TASK INSTRUCTIONS
Any picture must be dropped, but each line of the data should be duplicated exactly.

────────

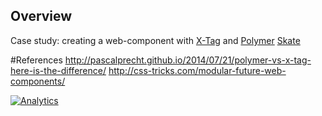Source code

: ## Overview

Case study: creating a web-component with [X-Tag](http://x-tags.org/) and [Polymer](http://www.polymer-project.org/)
[Skate](https://github.com/skatejs/skatejs)

#References
http://pascalprecht.github.io/2014/07/21/polymer-vs-x-tag-here-is-the-difference/
http://css-tricks.com/modular-future-web-components/

[![Analytics](https://ga-beacon.appspot.com/UA-1150677-13/dsheiko/x-reference)](http://githalytics.com/dsheiko/x-reference)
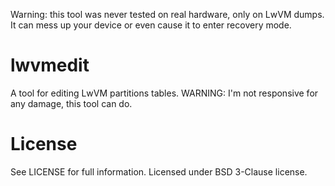 Warning: this tool was never tested on real hardware, only on LwVM dumps. It can mess up your device or even cause it to enter recovery mode.

lwvmedit
========

A tool for editing LwVM partitions tables. WARNING: I'm not responsive for any damage, this tool can do.


License
=======

See LICENSE for full information. Licensed under BSD 3-Clause license.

────────

COMPLETED EXERCISE
Source code

: ## Overview

Case study: creating a web-component with [X-Tag](http://x-tags.org/) and [Polymer](http://www.polymer-project.org/)
[Skate](https://github.com/skatejs/skatejs)

#References
http://pascalprecht.github.io/2014/07/21/polymer-vs-x-tag-here-is-the-difference/
http://css-tricks.com/modular-future-web-components/

[![Analytics](https://ga-beacon.appspot.com/UA-1150677-13/dsheiko/x-reference)](http://githalytics.com/dsheiko/x-reference)
 Warning: this tool was never tested on real hardware, only on LwVM dumps. It can mess up your device or even cause it to enter recovery mode.

lwvmedit
========

A tool for editing LwVM partitions tables. WARNING: I'm not responsive for any damage, this tool can do.


License
=======

See LICENSE for full information. Licensed under BSD 3-Clause license.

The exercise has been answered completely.